● Exercise aim: Up to and including the line that contains "All the equations", write out every line of the entries exactly, beginning with the first. Omit the pictures.

● Provided material:
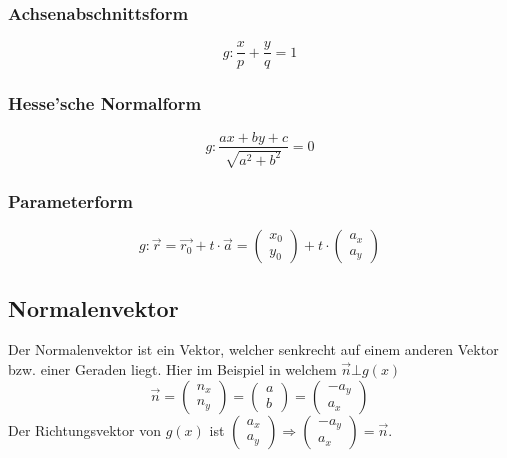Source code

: \subsubsection{Achsenabschnittsform}
\[ \boxed{ g: \frac{x}{p} + \frac{y}{q} = 1 } \]

\subsubsection{Hesse'sche Normalform}
\[ \boxed{ g:  \frac{ax + by + c}{\sqrt{ a^2 + b^2 } } = 0 }  \]

\subsubsection{Parameterform}
\[ \boxed{ 
	g: \vec{r} = \vec{r_0} + t \cdot \vec{a}  = 
    \left( 
		\begin{array}{cc} 
	  		x_0 \\ y_0
		\end{array}
	\right)
    + t \cdot 
    \left( 
		\begin{array}{cc} 
			a_x \\ a_y
		\end{array}
    \right)  
   }
\]


\subsection{Normalenvektor}
Der Normalenvektor ist ein Vektor, welcher senkrecht auf einem anderen Vektor bzw. einer Geraden liegt. Hier im Beispiel in welchem $ \vec{n} \bot g(x)$
\[ \boxed{ \vec{n} = 
	\left( 
		\begin{array}{cc} 
	  		n_x \\ n_y
		\end{array}
    \right)
    =
    \left( 
		\begin{array}{cc} 
			a \\ b
		\end{array}
    \right)
    =
    \left( 
		\begin{array}{cc} 
			-a_y \\ a_x
		\end{array}
    \right)
} \]
\noindent
Der Richtungsvektor von $g(x)$ ist 
$  
	\left( 
		\begin{array}{cc} 
	  		a_x \\ a_y
		\end{array}
    \right)
    \Rightarrow 
    \left( 
		\begin{array}{cc} 
	  		-a_y \\ a_x
		\end{array}
    \right)
    = \vec{n}
$.

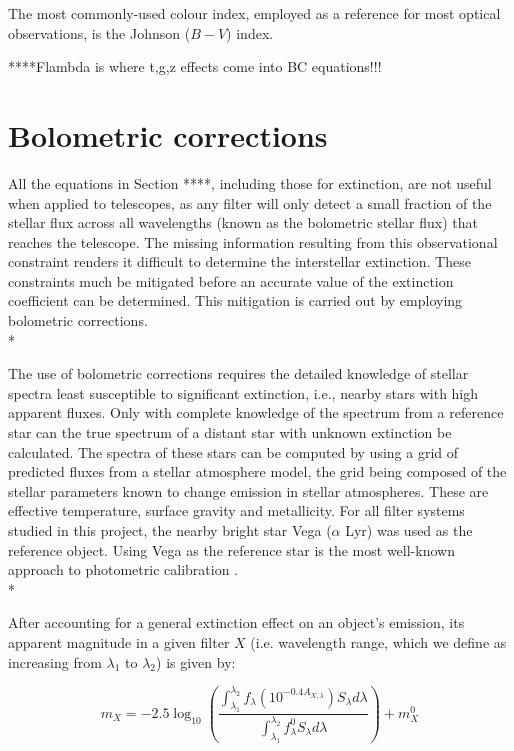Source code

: \documentclass[12pt, a4paper]{report}
\begin{document}
The most commonly-used colour index, employed as a reference for most optical observations, is the Johnson ($B-V$) index.

****Flambda is where t,g,z effects come into BC equations!!!

\section{Bolometric corrections} \label{BC_theory}
All the equations in Section ****, including those for extinction, are not useful when applied to telescopes, as any filter will only detect a small fraction of the stellar flux across all wavelengths (known as the bolometric stellar flux) that reaches the telescope. The missing information resulting from this observational constraint renders it difficult to determine the interstellar extinction. These constraints much be mitigated before an accurate value of the extinction coefficient can be determined. This mitigation is carried out by employing bolometric corrections.\\*

The use of bolometric corrections requires the detailed knowledge of stellar spectra least susceptible to significant extinction, i.e., nearby stars with high apparent fluxes. Only with complete knowledge of the spectrum from a reference star can the true spectrum of a distant star with unknown extinction be calculated. The spectra of these stars can be computed by using a grid of predicted fluxes from a stellar atmosphere model, the grid being composed of the stellar parameters known to change emission in stellar atmospheres. These are effective temperature, surface gravity and metallicity. For all filter systems studied in this project, the nearby bright star Vega ($\alpha$ Lyr) was used as the reference object. Using Vega as the reference star is the most well-known approach to photometric calibration \citep{2014MNRAS.444..392C}.\\*

After accounting for a general extinction effect on an object's emission, its apparent magnitude in a given filter $X$ (i.e. wavelength range, which we define as increasing from $\lambda _{1}$ to $\lambda _{2}$) is given by:

\begin{equation}
m_{X} = -2.5 \log_{10} \left(\frac{ \int_{\lambda_{1}}^{\lambda_{2}} f_{\lambda} \left( 10^{-0.4 A_{X,\lambda}} \right) S_{\lambda} d\lambda }{ \int_{\lambda_{1}}^{\lambda_{2}} f_{\lambda}^{0} S_{\lambda} d\lambda }\right) + m_{X}^{0}
\label{app_mag_def}
\end{equation}
\end{document}
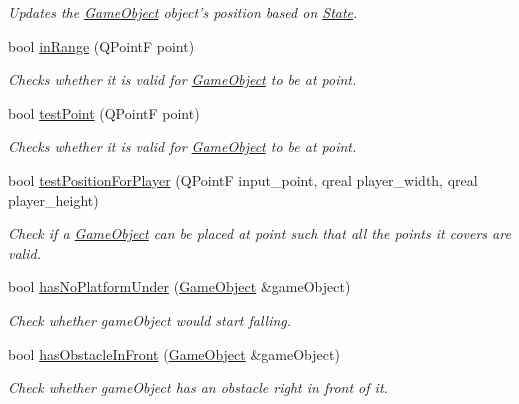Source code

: \begin{DoxyCompactItemize}
\begin{DoxyCompactList}\small\item\em Updates the \hyperlink{classGameObject}{Game\-Object} object's position based on \hyperlink{classState}{State}. \end{DoxyCompactList}\item 
bool \hyperlink{classPhysicsComponent_a75cfebb94e323fd00935c369b2b8e11f}{in\-Range} (Q\-Point\-F point)
\begin{DoxyCompactList}\small\item\em Checks whether it is valid for \hyperlink{classGameObject}{Game\-Object} to be at point. \end{DoxyCompactList}\item 
bool \hyperlink{classPhysicsComponent_ab8dc7351bb7ac17177840669ef6abaaa}{test\-Point} (Q\-Point\-F point)
\begin{DoxyCompactList}\small\item\em Checks whether it is valid for \hyperlink{classGameObject}{Game\-Object} to be at point. \end{DoxyCompactList}\item 
bool \hyperlink{classPhysicsComponent_ae0c5998a85b314cb5ea324f509f919a8}{test\-Position\-For\-Player} (Q\-Point\-F input\-\_\-point, qreal player\-\_\-width, qreal player\-\_\-height)
\begin{DoxyCompactList}\small\item\em Check if a \hyperlink{classGameObject}{Game\-Object} can be placed at point such that all the points it covers are valid. \end{DoxyCompactList}\item 
bool \hyperlink{classPhysicsComponent_a2f2fab8cd26c709f50d44d404455f700}{has\-No\-Platform\-Under} (\hyperlink{classGameObject}{Game\-Object} \&game\-Object)
\begin{DoxyCompactList}\small\item\em Check whether game\-Object would start falling. \end{DoxyCompactList}\item 
bool \hyperlink{classPhysicsComponent_a552bad9336bf5cf9e9ee73c685a53edd}{has\-Obstacle\-In\-Front} (\hyperlink{classGameObject}{Game\-Object} \&game\-Object)
\begin{DoxyCompactList}\small\item\em Check whether game\-Object has an obstacle right in front of it. \end{DoxyCompactList}\end{DoxyCompactItemize}
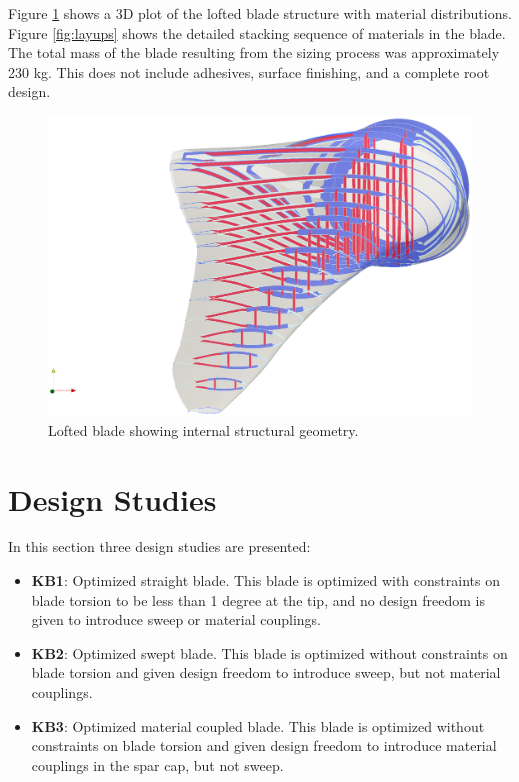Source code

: Figure \ref{fig:loftedstructure_baseline} shows a 3D plot of the lofted blade structure with material distributions.
Figure \ref{fig:layups} shows the detailed stacking sequence of materials in the blade.
The total mass of the blade resulting from the sizing process was approximately 230 kg.
This does not include adhesives, surface finishing, and a complete root design.

\begin{figure}[!ht]
\begin{center}
	\includegraphics[width=1\linewidth]{figures/loftedbladestructure_basic_sizing.eps}
\end{center}
\caption{Lofted blade showing internal structural geometry.}
\label{fig:loftedstructure_baseline}
\end{figure}

\clearpage

\section{Design Studies}

In this section three design studies are presented:

\begin{itemize}
	\item \textbf{KB1}: Optimized straight blade. This blade is optimized with constraints on blade torsion to be less than 1 degree at the tip, and no design freedom is given to introduce sweep or material couplings.
	\item \textbf{KB2}: Optimized swept blade. This blade is optimized without constraints on blade torsion and given design freedom to introduce sweep, but not material couplings.
	\item \textbf{KB3}: Optimized material coupled blade. This blade is optimized without constraints on blade torsion and given design freedom to introduce material couplings in the spar cap, but not sweep.
\end{itemize}

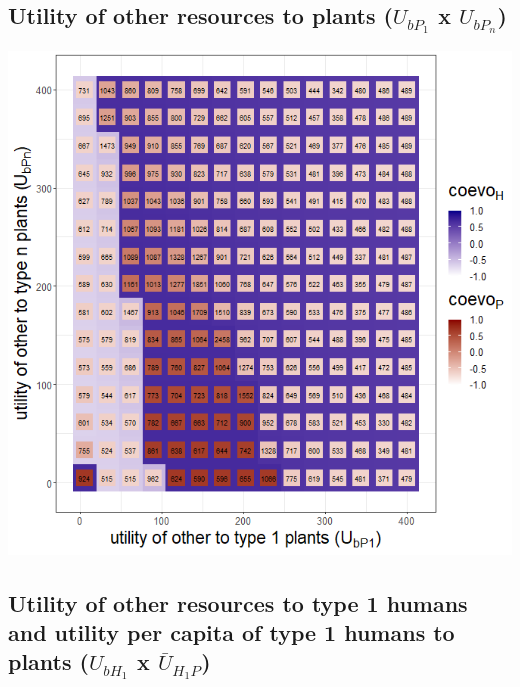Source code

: \documentclass[
]{book}
\begin{document}
\newpage

\hypertarget{utility-of-other-resources-to-plants-u_bp_1-x-u_bp_n}{%
\subsection{\texorpdfstring{Utility of other resources to plants (\(U_{bP_{1}}\) x \(U_{bP_{n}}\))}{Utility of other resources to plants (U\_\{bP\_\{1\}\} x U\_\{bP\_\{n\}\})}}\label{utility-of-other-resources-to-plants-u_bp_1-x-u_bp_n}}


\includegraphics[width=1\linewidth]{plots/3_exp_utility_other_to_type_plants-tripleRaster_twoParameters}

\hypertarget{utility-of-other-resources-to-type-1-humans-and-utility-per-capita-of-type-1-humans-to-plants-u_bh_1-x-baru_h_1p}{%
\subsection{\texorpdfstring{Utility of other resources to type 1 humans and utility per capita of type 1 humans to plants (\(U_{bH_{1}}\) x \(\bar{U}_{H_{1}P}\))}{Utility of other resources to type 1 humans and utility per capita of type 1 humans to plants (U\_\{bH\_\{1\}\} x \textbackslash bar\{U\}\_\{H\_\{1\}P\})}}\label{utility-of-other-resources-to-type-1-humans-and-utility-per-capita-of-type-1-humans-to-plants-u_bh_1-x-baru_h_1p}}
\end{document}
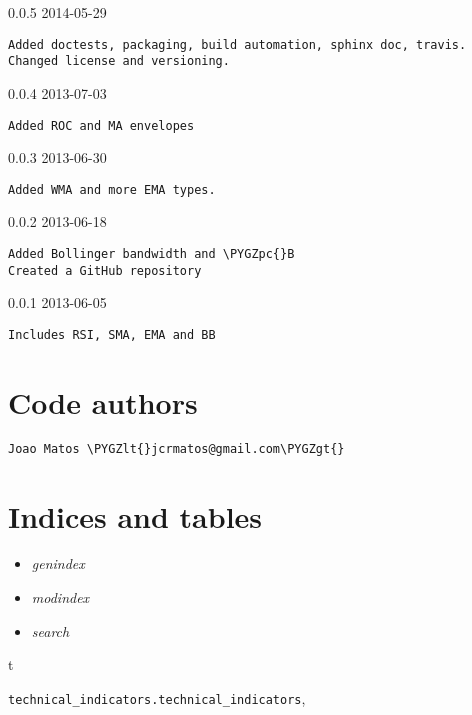 \documentclass[letterpaper,10pt,english]{sphinxmanual}
\def\PYGZlt{\char`\<}
\def\PYGZgt{\char`\>}
\def\PYGZpc{\char`\%}
\begin{document}
0.0.5 2014-05-29

\begin{Verbatim}[commandchars=\\\{\}]
Added doctests, packaging, build automation, sphinx doc, travis.
Changed license and versioning.
\end{Verbatim}

0.0.4 2013-07-03

\begin{Verbatim}[commandchars=\\\{\}]
Added ROC and MA envelopes
\end{Verbatim}

0.0.3 2013-06-30

\begin{Verbatim}[commandchars=\\\{\}]
Added WMA and more EMA types.
\end{Verbatim}

0.0.2 2013-06-18

\begin{Verbatim}[commandchars=\\\{\}]
Added Bollinger bandwidth and \PYGZpc{}B
Created a GitHub repository
\end{Verbatim}

0.0.1 2013-06-05

\begin{Verbatim}[commandchars=\\\{\}]
Includes RSI, SMA, EMA and BB
\end{Verbatim}


\chapter{Code authors}
\label{codeauthors:code-authors}\label{codeauthors::doc}
\begin{Verbatim}[commandchars=\\\{\}]
Joao Matos \PYGZlt{}jcrmatos@gmail.com\PYGZgt{}
\end{Verbatim}


\chapter{Indices and tables}
\label{index:indices-and-tables}\begin{itemize}
\item {} 
\emph{genindex}

\item {} 
\emph{modindex}

\item {} 
\emph{search}

\end{itemize}


\renewcommand{\indexname}{Python Module Index}
\begin{theindex}
\def\bigletter#1{{\Large\sffamily#1}\nopagebreak\vspace{1mm}}
\bigletter{t}
\item {\texttt{technical\_indicators.technical\_indicators}}, \pageref{reference:module-technical_indicators.technical_indicators}
\end{theindex}

\renewcommand{\indexname}{Index}
\printindex
\end{document}
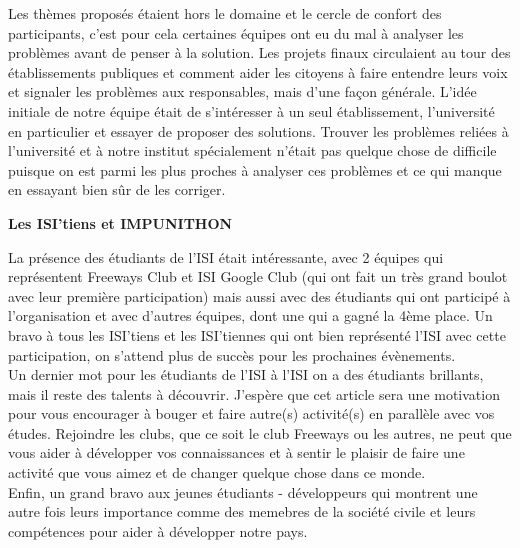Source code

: \begin{multicols}{2}
Les th\`emes propos\'es \'etaient hors le domaine et le cercle de confort des participants, c'est pour cela certaines \'equipes ont eu du mal \`a analyser les probl\`emes avant de penser \`a la solution. Les projets finaux circulaient au tour des \'etablissements publiques et comment aider les citoyens \`a faire entendre leurs voix et signaler les probl\`emes aux responsables, mais d'une fa\c con g\'en\'erale. L'id\'ee initiale de notre \'equipe \'etait de s'int\'eresser \`a un seul \'etablissement, l'universit\'e en particulier et essayer de proposer des solutions. Trouver les probl\`emes reli\'ees \`a l'universit\'e et \`a notre institut sp\'ecialement n'\'etait pas quelque chose de difficile puisque on est parmi les plus proches \`a analyser ces probl\`emes et ce qui manque  en essayant bien sûr de les corriger.\\

\begin{center}
\textbf{Les ISI'tiens et IMPUNITHON }\\
\end{center}

La pr\'esence des \'etudiants de l'ISI \'etait int\'eressante, avec 2 \'equipes qui repr\'esentent Freeways Club et ISI Google Club (qui ont fait un tr\`es grand boulot avec leur premi\`ere participation) mais aussi avec des \'etudiants qui ont particip\'e \`a l'organisation et avec d'autres \'equipes, dont une qui a gagn\'e la 4\`eme place. Un bravo \`a tous les ISI'tiens et les ISI'tiennes qui ont bien repr\'esent\'e l'ISI avec cette participation, on s'attend plus de succ\`es pour les prochaines \'ev\`enements.\\

Un dernier mot pour les \'etudiants de l'ISI
\`a l'ISI on a des \'etudiants brillants, mais il reste des talents \`a d\'ecouvrir. J'esp\`ere que cet article sera une motivation pour vous encourager \`a bouger et faire autre(s) activit\'e(s) en parall\`ele avec vos \'etudes. Rejoindre les clubs, que ce soit le club Freeways ou les autres, ne peut que vous aider \`a d\'evelopper vos connaissances et \`a sentir le plaisir de faire une activit\'e que vous aimez et de changer quelque chose dans ce monde.\\

Enfin, un grand bravo aux jeunes \'etudiants - d\'eveloppeurs qui montrent une autre fois leurs importance comme des memebres de la soci\'et\'e civile et leurs comp\'etences pour aider \`a d\'evelopper notre pays.


\end{multicols}


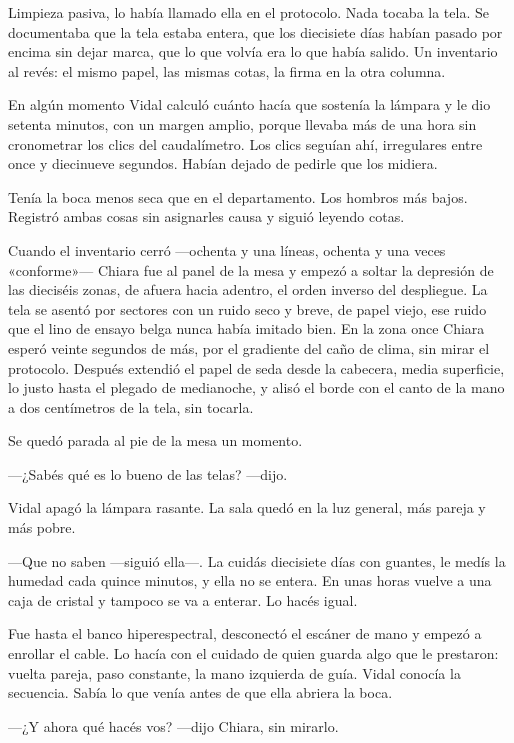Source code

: Limpieza pasiva, lo había llamado ella en el protocolo. Nada tocaba la tela. Se documentaba que la tela estaba entera, que los diecisiete días habían pasado por encima sin dejar marca, que lo que volvía era lo que había salido. Un inventario al revés: el mismo papel, las mismas cotas, la firma en la otra columna.

En algún momento Vidal calculó cuánto hacía que sostenía la lámpara y le dio setenta minutos, con un margen amplio, porque llevaba más de una hora sin cronometrar los clics del caudalímetro. Los clics seguían ahí, irregulares entre once y diecinueve segundos. Habían dejado de pedirle que los midiera.

Tenía la boca menos seca que en el departamento. Los hombros más bajos. Registró ambas cosas sin asignarles causa y siguió leyendo cotas.

Cuando el inventario cerró ---ochenta y una líneas, ochenta y una veces «conforme»--- Chiara fue al panel de la mesa y empezó a soltar la depresión de las dieciséis zonas, de afuera hacia adentro, el orden inverso del despliegue. La tela se asentó por sectores con un ruido seco y breve, de papel viejo, ese ruido que el lino de ensayo belga nunca había imitado bien. En la zona once Chiara esperó veinte segundos de más, por el gradiente del caño de clima, sin mirar el protocolo. Después extendió el papel de seda desde la cabecera, media superficie, lo justo hasta el plegado de medianoche, y alisó el borde con el canto de la mano a dos centímetros de la tela, sin tocarla.

Se quedó parada al pie de la mesa un momento.

---¿Sabés qué es lo bueno de las telas? ---dijo.

Vidal apagó la lámpara rasante. La sala quedó en la luz general, más pareja y más pobre.

---Que no saben ---siguió ella---. La cuidás diecisiete días con guantes, le medís la humedad cada quince minutos, y ella no se entera. En unas horas vuelve a una caja de cristal y tampoco se va a enterar. Lo hacés igual.

Fue hasta el banco hiperespectral, desconectó el escáner de mano y empezó a enrollar el cable. Lo hacía con el cuidado de quien guarda algo que le prestaron: vuelta pareja, paso constante, la mano izquierda de guía. Vidal conocía la secuencia. Sabía lo que venía antes de que ella abriera la boca.

---¿Y ahora qué hacés vos? ---dijo Chiara, sin mirarlo.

● Exercise output:
Source code

: \subsubsection{Achsenabschnittsform}
\[ \boxed{ g: \frac{x}{p} + \frac{y}{q} = 1 } \]

\subsubsection{Hesse'sche Normalform}
\[ \boxed{ g:  \frac{ax + by + c}{\sqrt{ a^2 + b^2 } } = 0 }  \]

\subsubsection{Parameterform}
\[ \boxed{ 
	g: \vec{r} = \vec{r_0} + t \cdot \vec{a}  = 
    \left( 
		\begin{array}{cc} 
	  		x_0 \\ y_0
		\end{array}
	\right)
    + t \cdot 
    \left( 
		\begin{array}{cc} 
			a_x \\ a_y
		\end{array}
    \right)  
   }
\]


\subsection{Normalenvektor}
Der Normalenvektor ist ein Vektor, welcher senkrecht auf einem anderen Vektor bzw. einer Geraden liegt. Hier im Beispiel in welchem $ \vec{n} \bot g(x)$
\[ \boxed{ \vec{n} = 
	\left( 
		\begin{array}{cc} 
	  		n_x \\ n_y
		\end{array}
    \right)
    =
    \left( 
		\begin{array}{cc} 
			a \\ b
		\end{array}
    \right)
    =
    \left( 
		\begin{array}{cc} 
			-a_y \\ a_x
		\end{array}
    \right)
} \]
\noindent
Der Richtungsvektor von $g(x)$ ist 
$  
	\left( 
		\begin{array}{cc} 
	  		a_x \\ a_y
		\end{array}
    \right)
    \Rightarrow 
    \left( 
		\begin{array}{cc} 
	  		-a_y \\ a_x
		\end{array}
    \right)
    = \vec{n}
$.

Source code

: \documentclass[12pt, a4paper]{report}
\begin{document}
The most commonly-used colour index, employed as a reference for most optical observations, is the Johnson ($B-V$) index.

****Flambda is where t,g,z effects come into BC equations!!!

\section{Bolometric corrections} \label{BC_theory}
All the equations in Section ****, including those for extinction, are not useful when applied to telescopes, as any filter will only detect a small fraction of the stellar flux across all wavelengths (known as the bolometric stellar flux) that reaches the telescope. The missing information resulting from this observational constraint renders it difficult to determine the interstellar extinction. These constraints much be mitigated before an accurate value of the extinction coefficient can be determined. This mitigation is carried out by employing bolometric corrections.\\*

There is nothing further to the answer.